As participants answer the question “What Hath God Wrought?”, their morse code answers and communications are digitally recorded to disk and translated for presentation at the next FEAST as a slideshow presentation through the duration of the event.

How will you use funding (approx $500-$700) towards the realization of your project?
The “technology” required is relatively inexpensive (it’s been around for centuries). Costs include vintage telegraphs, a microcontroller, materials for a “Telegraph Station” and a very long cable.

Microcontroller: $120
Vintage Telegraph Relays (manufactured in Brooklyn!) $50.
“The Great Trans-Gowanus Cable” $200 for 1000ft.
Materials for a telegraph station: Virtually free, from the street.

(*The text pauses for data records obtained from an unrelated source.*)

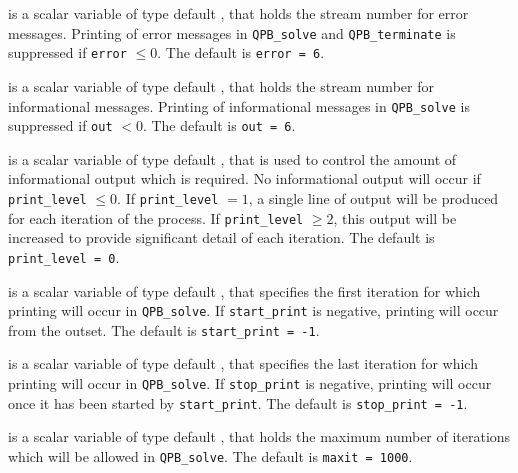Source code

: \begin{description}

 is a scalar variable of type default \integer, that holds the
stream number for error messages. Printing of error messages in 
{\tt QPB\_solve} and {\tt QPB\_terminate} 
is suppressed if {\tt error} $\leq 0$.
The default is {\tt error = 6}.

 is a scalar variable of type default \integer, that holds the
stream number for informational messages. Printing of informational messages in 
{\tt QPB\_solve} is suppressed if {\tt out} $< 0$.
The default is {\tt out = 6}.

 is a scalar variable of type default \integer, that is used
to control the amount of informational output which is required. No 
informational output will occur if {\tt print\_level} $\leq 0$. If 
{\tt print\_level} $= 1$, a single line of output will be produced for each
iteration of the process. If {\tt print\_level} $\geq 2$, this output will be
increased to provide significant detail of each iteration.
The default is {\tt print\_level = 0}.

 is a scalar variable of type default \integer, that specifies
the first iteration for which printing will occur in {\tt QPB\_solve}.
If {\tt start\_print} is negative, printing will occur from the outset.
The default is {\tt start\_print = -1}.

 is a scalar variable of type default \integer, that specifies
the last iteration for which printing will occur in  {\tt QPB\_solve}.
If {\tt stop\_print} is negative, printing will occur once it has been 
started by {\tt start\_print}.
The default is {\tt stop\_print = -1}.

 is a scalar variable of type default \integer, that holds the
maximum number of iterations which will be allowed in {\tt QPB\_solve}.
The default is {\tt maxit = 1000}.




\end{description}
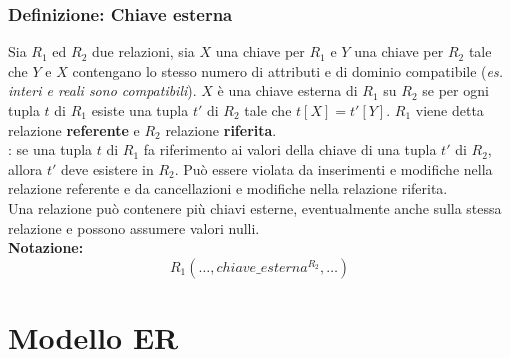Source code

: \documentclass[12pt, a4paper]{report}
\begin{document}
            \subsection{Definizione: Chiave esterna}
                Sia $R_{1}$ ed $R_{2}$ due relazioni, sia $X$ una chiave per $R_{1}$ e $Y$ una chiave per $R_{2}$ tale che $Y$ e $X$ contengano lo stesso numero di attributi e di dominio compatibile (\textit{es. interi e reali sono compatibili}). $X$ è una chiave esterna di $R_{1}$ su $R_{2}$ se per ogni tupla $t$ di $R_{1}$ esiste una tupla $t'$ di $R_{2}$ tale che $t[X]=t'[Y]$. $R_{1}$ viene detta relazione \textbf{referente} e $R_{2}$ relazione \textbf{riferita}.\\
                : se una tupla $t$ di $R_{1}$ fa riferimento ai valori della chiave di una tupla $t'$ di $R_{2}$, allora $t'$ deve esistere in $R_{2}$. Può essere violata da inserimenti e modifiche nella relazione referente e da cancellazioni e modifiche nella relazione riferita.\\
                Una relazione può contenere più chiavi esterne, eventualmente anche sulla stessa relazione e possono assumere valori nulli.\\
                \textbf{Notazione:}
                \begin{equation*}
                    R_{1}\left(\dots,chiave\_esterna^{R_{2}},\dots\right)
                \end{equation*}
    \chapter{Modello ER}
\end{document}
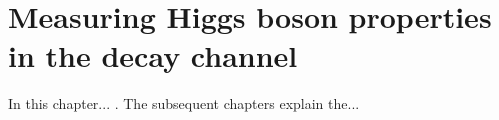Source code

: \chapter{Measuring Higgs boson properties in the \Hgg decay channel}
\label{chap:hgg_overview}

In this chapter... . The subsequent chapters explain the...
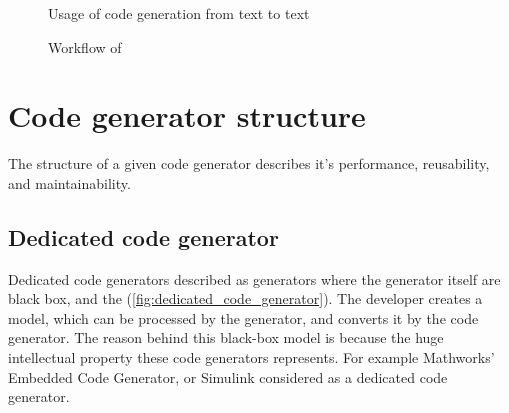 \begin{figure}
	\centering
	\caption{Usage of code generation from text to text}
	\label{fig:model_transformations}
\end{figure}

\begin{figure}
	\centering
	\caption{Workflow of}
	\label{fig:model_transformation_cpp}
\end{figure}

\section{Code generator structure}

The structure of a given code generator describes it's performance, reusability, and maintainability.

\subsection{Dedicated code generator}
\label{subsec:dedicated_code_generator}

Dedicated code generators described as generators where the generator itself are black box, and the (\cref{fig:dedicated_code_generator}). The developer creates a model, which can be processed by the generator, and converts it by the code generator. The reason behind this black-box model is because the huge intellectual property these code generators represents. For example Mathworks' Embedded Code Generator, or Simulink \citep{MATHWORKS_ECG}\citep{MATHWORKS_SIMULINK} considered as a dedicated code generator.

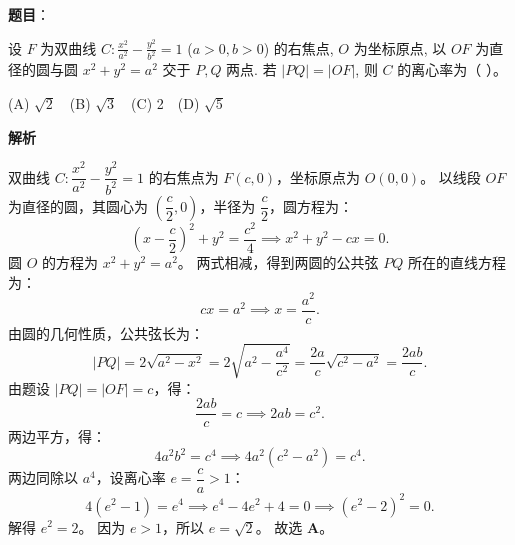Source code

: \begin{answer}

\textbf{题目}：

设 $F$ 为双曲线 $C: \frac{x^2}{a^2} - \frac{y^2}{b^2} = 1$ ($a > 0, b > 0$) 的右焦点, $O$ 为坐标原点, 以 $OF$ 为直径的圆与圆 $x^2 + y^2 = a^2$ 交于 $P, Q$ 两点. 若 $|PQ| = |OF|$, 则 $C$ 的离心率为（ ）。

(A) $\sqrt{2}$　(B) $\sqrt{3}$　(C) 2　(D) $\sqrt{5}$

\textbf{解析}

双曲线 $C: \dfrac{x^2}{a^2} - \dfrac{y^2}{b^2} = 1$ 的右焦点为 $F(c, 0)$，坐标原点为 $O(0, 0)$。
以线段 $OF$ 为直径的圆，其圆心为 $(\dfrac{c}{2}, 0)$，半径为 $\dfrac{c}{2}$，圆方程为：
\nopagebreak[4]
\[\left(x - \frac{c}{2}\right)^2 + y^2 = \frac{c^2}{4} \implies x^2 + y^2 - cx = 0.\]
圆 $O$ 的方程为 $x^2 + y^2 = a^2$。
两式相减，得到两圆的公共弦 $PQ$ 所在的直线方程为：
\nopagebreak[4]
\[cx = a^2 \implies x = \frac{a^2}{c}.\]
由圆的几何性质，公共弦长为：
\nopagebreak[4]
\[|PQ| = 2\sqrt{a^2 - x^2} = 2\sqrt{a^2 - \frac{a^4}{c^2}} = \frac{2a}{c}\sqrt{c^2 - a^2} = \frac{2ab}{c}.\]
由题设 $|PQ| = |OF| = c$，得：
\nopagebreak[4]
\[\frac{2ab}{c} = c \implies 2ab = c^2.\]
两边平方，得：
\nopagebreak[4]
\[4a^2 b^2 = c^4 \implies 4a^2(c^2 - a^2) = c^4.\]
两边同除以 $a^4$，设离心率 $e = \dfrac{c}{a} > 1$：
\nopagebreak[4]
\[4(e^2 - 1) = e^4 \implies e^4 - 4e^2 + 4 = 0 \implies (e^2 - 2)^2 = 0.\]
解得 $e^2 = 2$。
因为 $e > 1$，所以 $e = \sqrt{2}$。
故选 \textbf{A}。


\par\medskip

\end{answer}

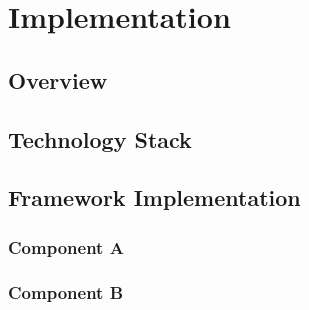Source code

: 
%

\chapter{Implementation}
\label{cha:implementation}

\section{Overview}
\label{sec:impl-overview}



\section{Technology Stack}
\label{sec:tech-stack}



\section{Framework Implementation}
\label{sec:framework-impl}


\subsection{Component A}
\label{sec:component-a}


\subsection{Component B}
\label{sec:component-b}

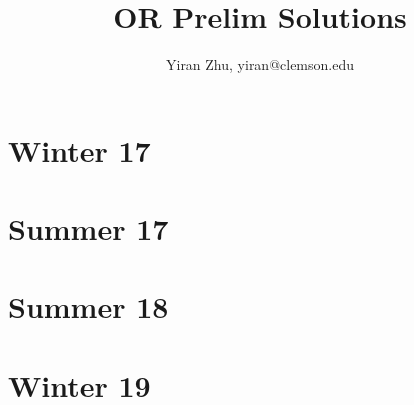 \documentclass[10.5pt]{article}
\title{OR Prelim Solutions}
\author{Yiran Zhu, yiran@clemson.edu}
\begin{document}
\maketitle

\tableofcontents
\newpage
\section{Winter 17}\label{sec:w17}

\newpage 
\section{Summer 17}\label{sec:s17}

\newpage 
\section{Summer 18}\label{sec:s18}

\newpage
\section{Winter 19}\label{sec:w19}

\end{document}

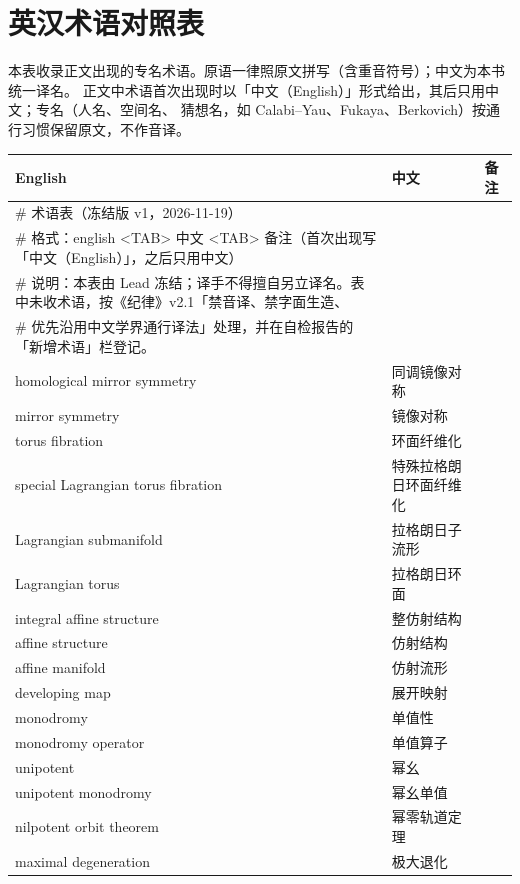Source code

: \section{英汉术语对照表}

本表收录正文出现的专名术语。原语一律照原文拼写（含重音符号）；中文为本书统一译名。
正文中术语首次出现时以「中文（English）」形式给出，其后只用中文；专名（人名、空间名、
猜想名，如 Calabi--Yau、Fukaya、Berkovich）按通行习惯保留原文，不作音译。

\begingroup
\small
\begin{longtable}{@{}p{}p{}p{}@{}}
\toprule
\textbf{English} & \textbf{中文} & \textbf{备注} \\
\midrule
\endhead
\bottomrule
\endfoot
\# 术语表（冻结版 v1，2026-11-19） &  &  \\
\# 格式：english <TAB> 中文 <TAB> 备注（首次出现写「中文（English）」，之后只用中文） &  &  \\
\# 说明：本表由 Lead 冻结；译手不得擅自另立译名。表中未收术语，按《纪律》v2.1「禁音译、禁字面生造、 &  &  \\
\#       优先沿用中文学界通行译法」处理，并在自检报告的「新增术语」栏登记。 &  &  \\
homological mirror symmetry & 同调镜像对称 &  \\
mirror symmetry & 镜像对称 &  \\
torus fibration & 环面纤维化 &  \\
special Lagrangian torus fibration & 特殊拉格朗日环面纤维化 &  \\
Lagrangian submanifold & 拉格朗日子流形 &  \\
Lagrangian torus & 拉格朗日环面 &  \\
integral affine structure & 整仿射结构 &  \\
affine structure & 仿射结构 &  \\
affine manifold & 仿射流形 &  \\
developing map & 展开映射 &  \\
monodromy & 单值性 &  \\
monodromy operator & 单值算子 &  \\
unipotent & 幂幺 &  \\
unipotent monodromy & 幂幺单值 &  \\
nilpotent orbit theorem & 幂零轨道定理 &  \\
maximal degeneration & 极大退化 &  \\

\end{longtable}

Why is this project critical to the FEAST community? (max 100 words)
Brooklynites spend a lot of time documenting changes in our space; unprecedented and unbridled housing/development boom has ramped up (rightly so) our attention to what spaces were and are. Our goal is anthrogeographical: we want to highlight that people are talking and thinking about the Gowanus Canal in many of the same ways that they were just after the Civil War, by implementing a communication technology that requires interacting with the landscape in the same fashion that it would have been then. The Gowanus Canal, while obviously changing in some ways, has actually remained rather constant over the last 100+ years. It made headlines in 1877 for being “Very Vile” and just this week for its proposed designation as a Superfund site.

After the completion of its residency along the canal, we will move the telegraph to other Brooklyn locations that have similar closed loops of history.

Thanks again for your consideration. Sincerely,

Benjamin Cohen & Sierra Pettengill
Director, The Gowanus Studio Space Inc.